Unfortunately, Paul and Zuckerman don’t especially answer the question. They see it as enough to point out that the given reasons for atheists being disliked are wrong. There is value in that – on honesty points they’ve won the intellectual battle – but I want to go further.

Part of the reason, I think, has to do with the cultivated stigma around the word “atheist”. Richard Dawkins mentions in one of his books a story of a person telling his/her mother about not believing in God. All that is fine, but then the word “atheist” crops up and the mother replies, “To not believe in God is one thing, but to be an atheist!” I’ve paraphrased the story, but the point is that there is a stigma that has kept millions of atheists in the closet. Friends and families of atheists have historically had no idea that they even knew an atheist. As lawmaker Harvey Milk preached about gays, if people learn that they know even one member of an ostracized minority, that minority will be slowly become more accepted – it’s usually harder to hate a person one understands. That’s why coming out campaigns for gays have led to so many civil rights strides over the past 15 years.

But dislike of atheists isn’t anything new. Atheists have been maligned for centuries, even when they represented no threat to the prevailing religious order of the day. It’s simply easy to go after a minority. It’s even easier when that minority holds only a descriptive position, giving its members little reason to unite under any cohesive banner. Indeed, the largest atheist organizations to ever exist are ones which exist today, and their membership levels are not wildly high. With little historic organization, atheists have made for relatively easy targets.

Yet even today we can be seemingly easy targets – key word “seemingly”. Take The God Delusion, for example. One of its biggest problems is how easily opponents have created strawmen around it. Even non-religious people have made notable errors concerning the book: the creators of South Park had an episode where they portrayed Dawkins as claiming that religion is the root of all wars and that there would be peace without it. He has never said any such thing. On any other topic such a glaring mistake would be highly embarrassing.

And, of course, there’s the simple (indeed, very simple) idea that God is good. This is pounded into religious minds, even the mind of the general public, over and over and over. So when something shows up that challenges that notion, it’s the notion itself which has not merely a foothold, but an iron grip on the debate. Our very existence suggests that all these deeply held beliefs of the religious are wrong, and that makes for a tough fight – and a lot of dislike. It’s an uphill battle.
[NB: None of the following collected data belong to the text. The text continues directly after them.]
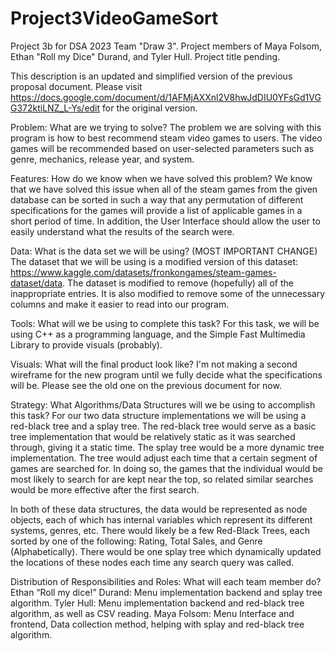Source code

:# Project3VideoGameSort
Project 3b for DSA 2023 Team "Draw 3". Project members of Maya Folsom, Ethan "Roll my Dice" Durand, and Tyler Hull. Project title pending.

This description is an updated and simplified version of the previous proposal document. Please visit https://docs.google.com/document/d/1AFMjAXXnl2V8hwJdDIU0YFsGd1VGG372ktiLNZ_L-Ys/edit for the original version.

Problem: What are we trying to solve?
The problem we are solving with this program is how to best recommend steam video games to users. The video games will be recommended based on user-selected parameters such as genre, mechanics, release year, and system.

Features: How do we know when we have solved this problem?
We know that we have solved this issue when all of the steam games from the given database can be sorted in such a way that any permutation of different specifications for the games will provide a list of applicable games in a short period of time. In addition, the User Interface should allow the user to easily understand what the results of the search were.

Data: What is the data set we will be using? (MOST IMPORTANT CHANGE)
The dataset that we will be using is a modified version of this dataset: https://www.kaggle.com/datasets/fronkongames/steam-games-dataset/data. The dataset is modified to remove (hopefully) all of the inappropriate entries. It is also modified to remove some of the unnecessary columns and make it easier to read into our program.

Tools: What will we be using to complete this task?
For this task, we will be using C++ as a programming language, and the Simple Fast Multimedia Library to provide visuals (probably).

Visuals: What will the final product look like?
I'm not making a second wireframe for the new program until we fully decide what the specifications will be. Please see the old one on the previous document for now.

Strategy: What Algorithms/Data Structures will we be using to accomplish this task?
For our two data structure implementations we will be using a red-black tree and a splay tree. The red-black tree would serve as a basic tree implementation that would be relatively static as it was searched through, giving it a static time. 
The splay tree would be a more dynamic tree implementation. The tree would adjust each time that a certain segment of games are searched for. In doing so, the games that the individual would be most likely to search for are kept near the top, so related similar searches would be more effective after the first search.

In both of these data structures, the data would be represented as node objects, each of which has internal variables which represent its different systems, genres, etc. There would likely be a few Red-Black Trees, each sorted by one of the following: Rating, Total Sales, and Genre (Alphabetically). There would be one splay tree which dynamically updated the locations of these nodes each time any search query was called.

Distribution of Responsibilities and Roles: What will each team member do?
Ethan “Roll my dice!” Durand: Menu implementation backend and splay tree algorithm.
Tyler Hull: Menu implementation backend and red-black tree algorithm, as well as CSV reading.
Maya Folsom: Menu Interface and frontend, Data collection method, helping with splay and red-black tree algorithm.
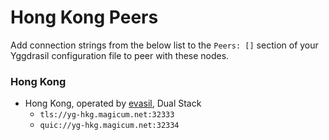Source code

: # Hong Kong Peers

Add connection strings from the below list to the `Peers: []` section of your
Yggdrasil configuration file to peer with these nodes.

### Hong Kong

* Hong Kong, operated by [evasil](https://github.com/evasil/), Dual Stack
  * `tls://yg-hkg.magicum.net:32333`
  * `quic://yg-hkg.magicum.net:32334`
I’m sure there are even more reasons for all this unwarranted hatred. It’s a complicated issue that has a multitude of factors involved; it would be naive and/or dishonest to try and whittle it all down to one issue, whether it be the organizing power of religion or the recent aggressive tone of the “new atheists”. But I do think the best strategy in fighting this negative public perception is probably the Harvey Milk angle. Be vocal and be heard, whether it be in a nice way or an aggressive way. What matters is that people know, hey, atheists exist and, hey, you actually otherwise like us.

The stubbornness of authority

A man in Georgia was denied his right to challenge a parking ticket because of the stubbornness of those in charge:

A man said he was barred from a county courtroom on Thursday because he refused to remove his Muslim head covering, nearly two years after Georgia’s judges voted to allow religious headwear in all state courtrooms.

Troy “Tariq” Montgomery said Henry County State Court Judge James Chafin blocked him from entering his courtroom three separate times to dispute a traffic ticket because he was wearing a kufi, a traditional Muslim head covering. His attorney, Mawuli Mel Davis, said he would soon file a motion challenging the decision….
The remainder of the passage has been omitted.